In un'atmosfera ovattata di silenzio e di raccoglimento la giornata è articolata, in modo armonico, in tre momenti complementari e convergenti in modo da assicurare ai monaci un reale nutrimento alle acque che zampillano per la vita eterna ed un sano equilibrio psico-fisico: l'opus Dei, lalectio divina, il labor manuum.

Con la professione dei voti solenni di ubbidienza, di povertà e di castità il monaco si impegna, in una risonanza personale, ad incarnare in se la figura tipica della sposa in seno alla sua comunità che diviene, seppure ancora pellegrina e penitente, la famiglia di Dio, esemplificazione e testimonianza dell'avvento del regno. Il monaco è colui che veramente cerca Dio, che entra nel monastero alla scuola del servizio del Signore come alla scuola dell'amore, dove, nell'esercizio delle virtù e della fede, il cuore si dilata e la via dei divini precetti viene percorsa nell'indicibile soavità dell 'amore.

La vita di preghiera si snoda attorno alla messa conventuale, perno e momento vivificante della giornata, celebrata con una liturgia particolarmente solenne, accompagnata dal canto gregoriano. Altri momenti forti della preghiera comunitaria sono la celebrazione delle Lodi e dei Vespri, all'aurora e al tramonto, simbolicamente vissuti come l'inizio e la fine della vita. Nella tradizione antica, ha rivestito sempre un'importanza e un significato pregnante la prolungata e impegnativa ufficiatura notturna, la preghiera delle vigilie (della veglia) considerata come il tempo della ricerca ansiosa e dell'attesa fiduciosa.

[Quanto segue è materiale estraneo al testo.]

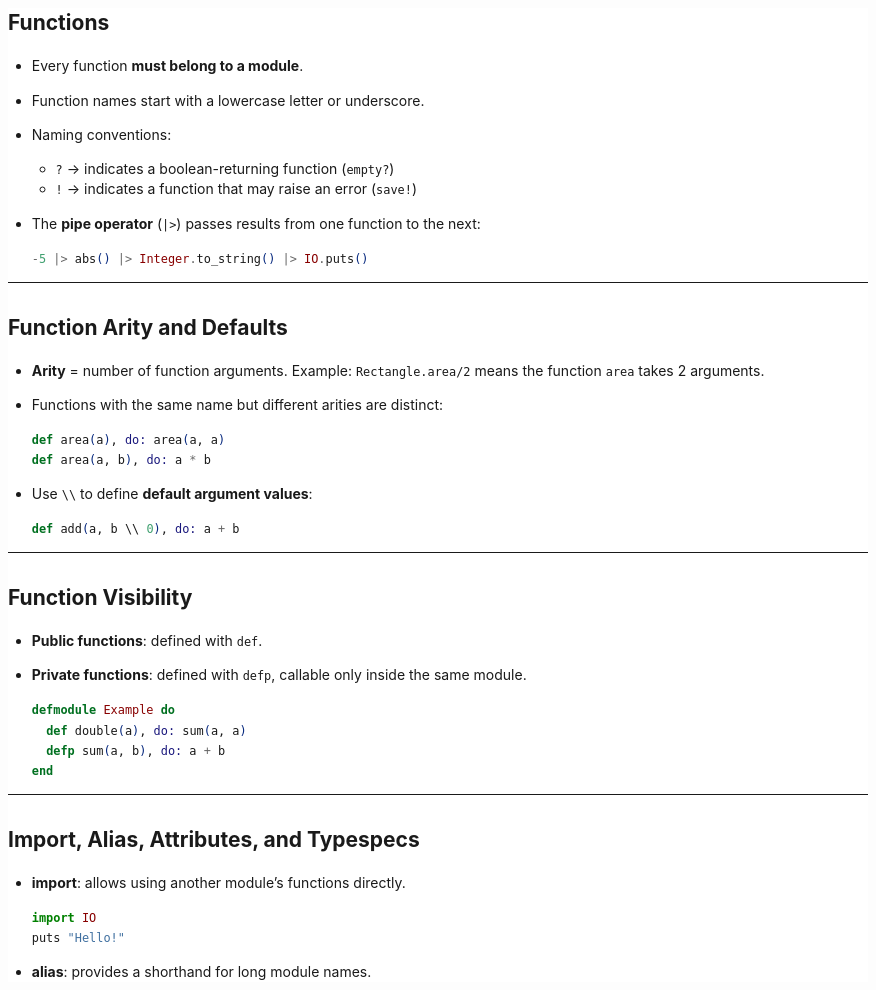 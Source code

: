 ## Functions

* Every function **must belong to a module**.
* Function names start with a lowercase letter or underscore.
* Naming conventions:

  * `?` → indicates a boolean-returning function (`empty?`)
  * `!` → indicates a function that may raise an error (`save!`)
* The **pipe operator** (`|>`) passes results from one function to the next:

  ```elixir
  -5 |> abs() |> Integer.to_string() |> IO.puts()
  ```

---

## Function Arity and Defaults

* **Arity** = number of function arguments.
  Example: `Rectangle.area/2` means the function `area` takes 2 arguments.
* Functions with the same name but different arities are distinct:

  ```elixir
  def area(a), do: area(a, a)
  def area(a, b), do: a * b
  ```
* Use `\\` to define **default argument values**:

  ```elixir
  def add(a, b \\ 0), do: a + b
  ```

---

## Function Visibility

* **Public functions**: defined with `def`.
* **Private functions**: defined with `defp`, callable only inside the same module.

  ```elixir
  defmodule Example do
    def double(a), do: sum(a, a)
    defp sum(a, b), do: a + b
  end
  ```

---

## Import, Alias, Attributes, and Typespecs

* **import**: allows using another module’s functions directly.

  ```elixir
  import IO
  puts "Hello!"
  ```
* **alias**: provides a shorthand for long module names.
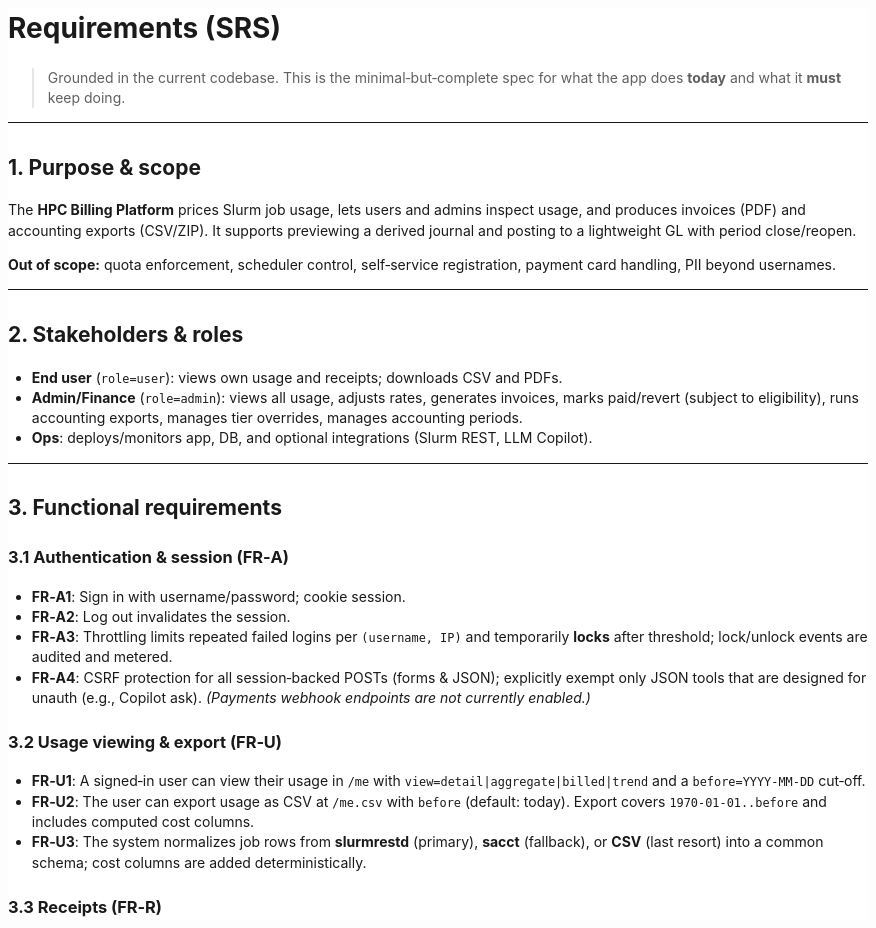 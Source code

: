 # Requirements (SRS)

> Grounded in the current codebase. This is the minimal‑but‑complete spec for what the app does **today** and what it **must** keep doing.

---

## 1. Purpose & scope

The **HPC Billing Platform** prices Slurm job usage, lets users and admins inspect usage, and produces invoices (PDF) and accounting exports (CSV/ZIP). It supports previewing a derived journal and posting to a lightweight GL with period close/reopen.

**Out of scope:** quota enforcement, scheduler control, self‑service registration, payment card handling, PII beyond usernames.

---

## 2. Stakeholders & roles

- **End user** (`role=user`): views own usage and receipts; downloads CSV and PDFs.
- **Admin/Finance** (`role=admin`): views all usage, adjusts rates, generates invoices, marks paid/revert (subject to eligibility), runs accounting exports, manages tier overrides, manages accounting periods.
- **Ops**: deploys/monitors app, DB, and optional integrations (Slurm REST, LLM Copilot).

---

## 3. Functional requirements

### 3.1 Authentication & session (FR‑A)

- **FR‑A1**: Sign in with username/password; cookie session.
- **FR‑A2**: Log out invalidates the session.
- **FR‑A3**: Throttling limits repeated failed logins per `(username, IP)` and temporarily **locks** after threshold; lock/unlock events are audited and metered.
- **FR‑A4**: CSRF protection for all session‑backed POSTs (forms & JSON); explicitly exempt only JSON tools that are designed for unauth (e.g., Copilot ask). _(Payments webhook endpoints are not currently enabled.)_

### 3.2 Usage viewing & export (FR‑U)

- **FR‑U1**: A signed‑in user can view their usage in `/me` with `view=detail|aggregate|billed|trend` and a `before=YYYY‑MM‑DD` cut‑off.
- **FR‑U2**: The user can export usage as CSV at `/me.csv` with `before` (default: today). Export covers `1970‑01‑01..before` and includes computed cost columns.
- **FR‑U3**: The system normalizes job rows from **slurmrestd** (primary), **sacct** (fallback), or **CSV** (last resort) into a common schema; cost columns are added deterministically.

### 3.3 Receipts (FR‑R)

La famiglia monastica chiude la preghiera comunitaria, alla fine della giornata, con il canto della Salve Regina che san Bernardo, secondo la tradizione cistercense, ha raccolto dalla bocca stessa degli angeli e, con sicurezza filiale, si abbandona tra le braccia della madre del cielo, durante le ore del grande silenzio.

La ricerca di Dio è sostenuta dal confronto continuo, personale e vitale, con la parola di Dio, la lectio divina: "Non di solo pane vivrà l'uomo, ma di ogni parola che esce dalla bocca di Dio". San Benedetto prescrive questo nutrimento dello spirito non sol- tanto durante i pasti nel refettorio, ma anche prima del riposo notturno, inserendola in qualche modo nella Compieta. Egli prevede inoltre altri momenti della giornata dedicati alla lettura personale, soprattutto nel tempo di Quaresima.

I monaci benedettini, con il lavoro di trascrizione, hanno reso alla civiltà cristiana un grande servizio, trasmettendo soprattutto con il cuore la parola di Dio: nello scriptorium il monaco infatti si accingeva alla trascrizione dei testi sacri con la stessa devozione con cui un monaco russo si accinge a dipingere un'icona sacra. La lectio divina comporta non una lettura informativa, leggera e superficiale, ma un'assimilazione progressiva per giungere alla compunzione, alla sapienza del cuore. Nel capitolo XLIII della Regola, san Benedetto fissa ad orari ben definiti, in una fluida interazione tra lectio divina e labor manuum, il tempo della giornata in cui i monaci non sono impegnati nella preghiera corale comunitaria:"L'ozio è nemico dell'anima; e quindi i fratelli devono in alcune determinate ore occuparsi del lavoro manuale, e in altre ore, anch 'esse ben fissate, nello studio delle cose divine ". Ne risulta, nel ritmo della vita quotidiana, una compenetrazione, un fluire e rifluire tra opus Dei, lectio divina e labor manuum, ben armonizzati tra loro e finalizzati tutti alla ricerca di Dio.